> **Work instructions**
Among the records that follow, find each line holding the word "console" and copy it.

[Dataset entries]
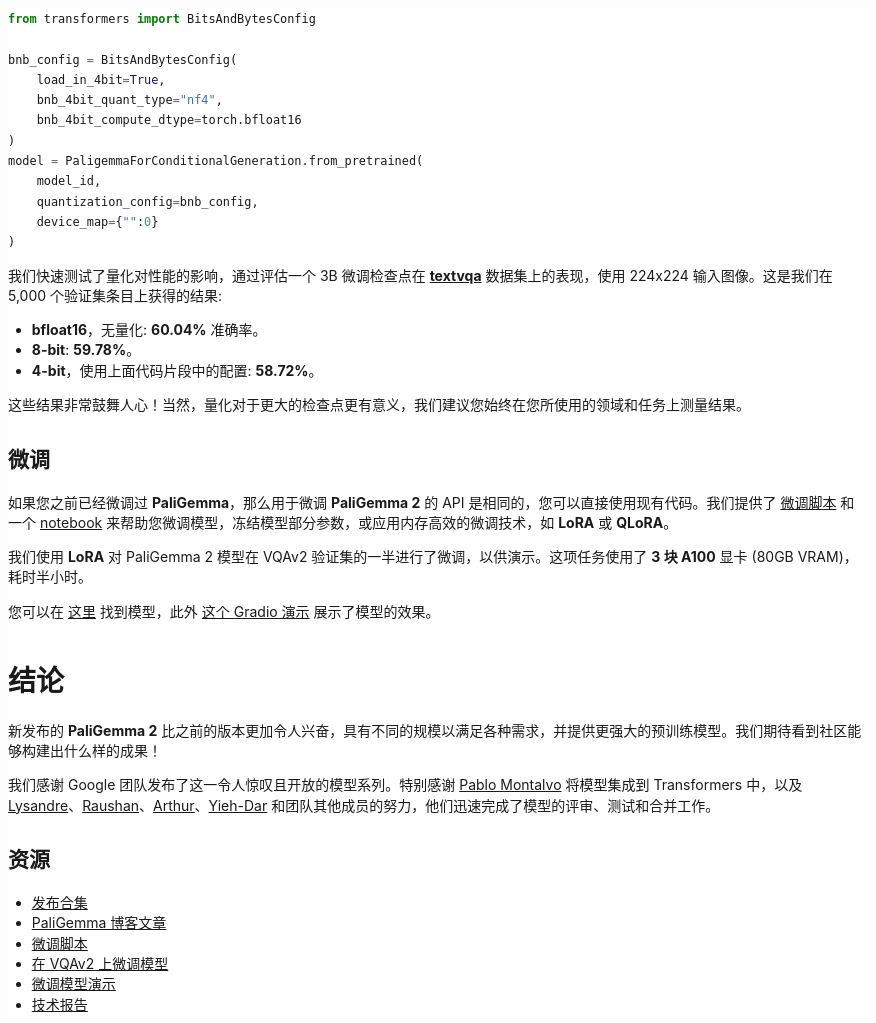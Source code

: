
 ```python
from transformers import BitsAndBytesConfig

bnb_config = BitsAndBytesConfig(
    load_in_4bit=True,
    bnb_4bit_quant_type="nf4",
    bnb_4bit_compute_dtype=torch.bfloat16
)
model = PaligemmaForConditionalGeneration.from_pretrained(
    model_id,
    quantization_config=bnb_config,
    device_map={"":0}
)

```

我们快速测试了量化对性能的影响，通过评估一个 3B 微调检查点在 [**textvqa**](https://huggingface.co/datasets/lmms-lab/textvqa) 数据集上的表现，使用 224x224 输入图像。这是我们在 5,000 个验证集条目上获得的结果:

- **bfloat16**，无量化: **60.04%** 准确率。
- **8-bit**: **59.78%**。
- **4-bit**，使用上面代码片段中的配置: **58.72%**。

这些结果非常鼓舞人心！当然，量化对于更大的检查点更有意义，我们建议您始终在您所使用的领域和任务上测量结果。

## 微调

如果您之前已经微调过 **PaliGemma**，那么用于微调 **PaliGemma 2** 的 API 是相同的，您可以直接使用现有代码。我们提供了 [微调脚本](https://github.com/merveenoyan/smol-vision/blob/main/paligemma.py) 和一个 [notebook](https://github.com/merveenoyan/smol-vision/blob/main/Fine_tune_PaliGemma.ipynb) 来帮助您微调模型，冻结模型部分参数，或应用内存高效的微调技术，如 **LoRA** 或 **QLoRA**。

我们使用 **LoRA** 对 PaliGemma 2 模型在 VQAv2 验证集的一半进行了微调，以供演示。这项任务使用了 **3 块 A100** 显卡 (80GB VRAM)，耗时半小时。

您可以在 [这里](https://huggingface.co/merve/paligemma2-3b-vqav2) 找到模型，此外 [这个 Gradio 演示](https://huggingface.co/spaces/merve/paligemma2-vqav2) 展示了模型的效果。

# 结论

新发布的 **PaliGemma 2** 比之前的版本更加令人兴奋，具有不同的规模以满足各种需求，并提供更强大的预训练模型。我们期待看到社区能够构建出什么样的成果！

我们感谢 Google 团队发布了这一令人惊叹且开放的模型系列。特别感谢 [Pablo Montalvo](https://huggingface.co/Molbap) 将模型集成到 Transformers 中，以及 [Lysandre](https://huggingface.co/lysandre)、[Raushan](https://huggingface.co/RaushanTurganbay)、[Arthur](https://huggingface.co/ArthurZ)、[Yieh-Dar](https://huggingface.co/ydshieh) 和团队其他成员的努力，他们迅速完成了模型的评审、测试和合并工作。

## 资源

- [发布合集](https://huggingface.co/collections/google/paligemma-2-release-67500e1e1dbfdd4dee27ba48)
- [PaliGemma 博客文章](https://huggingface.co/blog/paligemma)
- [微调脚本](https://github.com/merveenoyan/smol-vision/blob/main/Fine_tune_PaliGemma.ipynb)
- [在 VQAv2 上微调模型](https://huggingface.co/merve/paligemma2-3b-vqav2)
- [微调模型演示](https://huggingface.co/spaces/merve/paligemma2-vqav2)
- [技术报告](https://huggingface.co/papers/2412.03555)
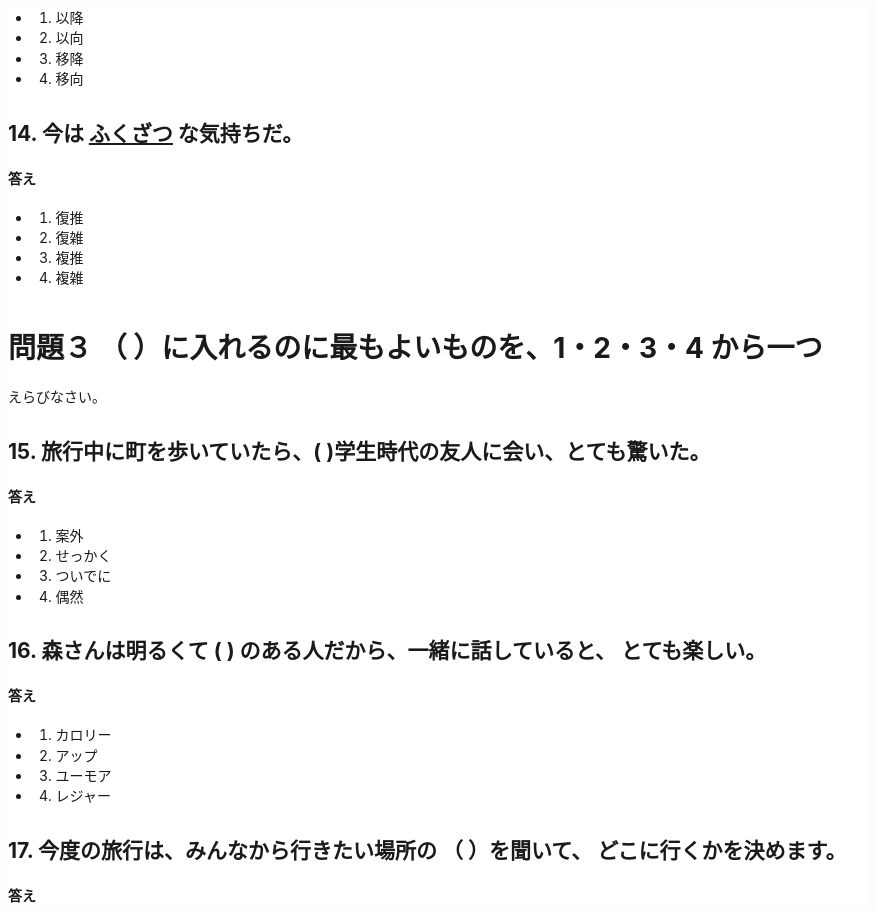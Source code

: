 - 1)  以降

- 2) 以向

- 3)  移降

- 4)  移向



## 14. 今は <u>ふくざつ</u> な気持ちだ。

#### 答え

- 1)  復推

- 2) 復雑

- 3)  複推

- 4)  複雑



# 問題３ （ ）に入れるのに最もよいものを、1・2・3・4 から一つ 
えらびなさい。

## 15. 旅行中に町を歩いていたら、( )学生時代の友人に会い、とても驚いた。

#### 答え

- 1)  案外

- 2) せっかく

- 3)  ついでに

- 4)  偶然



## 16. 森さんは明るくて ( ) のある人だから、一緒に話していると、 とても楽しい。

#### 答え

- 1)  カロリー

- 2) アップ

- 3)  ユーモア

- 4)  レジャー



## 17. 今度の旅行は、みんなから行きたい場所の （ ）を聞いて、 どこに行くかを決めます。

#### 答え
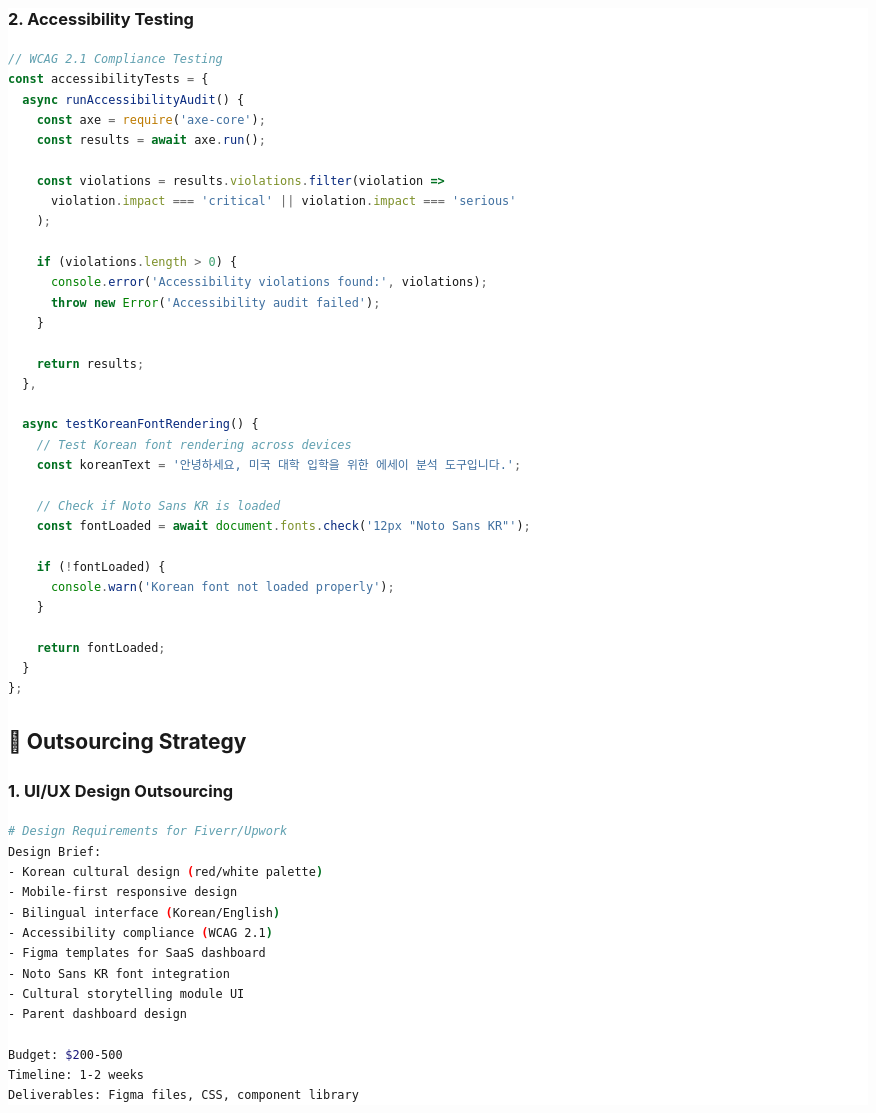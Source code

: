 ### **2. Accessibility Testing**
```javascript
// WCAG 2.1 Compliance Testing
const accessibilityTests = {
  async runAccessibilityAudit() {
    const axe = require('axe-core');
    const results = await axe.run();
    
    const violations = results.violations.filter(violation => 
      violation.impact === 'critical' || violation.impact === 'serious'
    );
    
    if (violations.length > 0) {
      console.error('Accessibility violations found:', violations);
      throw new Error('Accessibility audit failed');
    }
    
    return results;
  },
  
  async testKoreanFontRendering() {
    // Test Korean font rendering across devices
    const koreanText = '안녕하세요, 미국 대학 입학을 위한 에세이 분석 도구입니다.';
    
    // Check if Noto Sans KR is loaded
    const fontLoaded = await document.fonts.check('12px "Noto Sans KR"');
    
    if (!fontLoaded) {
      console.warn('Korean font not loaded properly');
    }
    
    return fontLoaded;
  }
};
```

## 🎨 **Outsourcing Strategy**

### **1. UI/UX Design Outsourcing**
```bash
# Design Requirements for Fiverr/Upwork
Design Brief:
- Korean cultural design (red/white palette)
- Mobile-first responsive design
- Bilingual interface (Korean/English)
- Accessibility compliance (WCAG 2.1)
- Figma templates for SaaS dashboard
- Noto Sans KR font integration
- Cultural storytelling module UI
- Parent dashboard design

Budget: $200-500
Timeline: 1-2 weeks
Deliverables: Figma files, CSS, component library
```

> **Exercise output**
      console.error('Accessibility violations found:', violations);
      console.warn('Korean font not loaded properly');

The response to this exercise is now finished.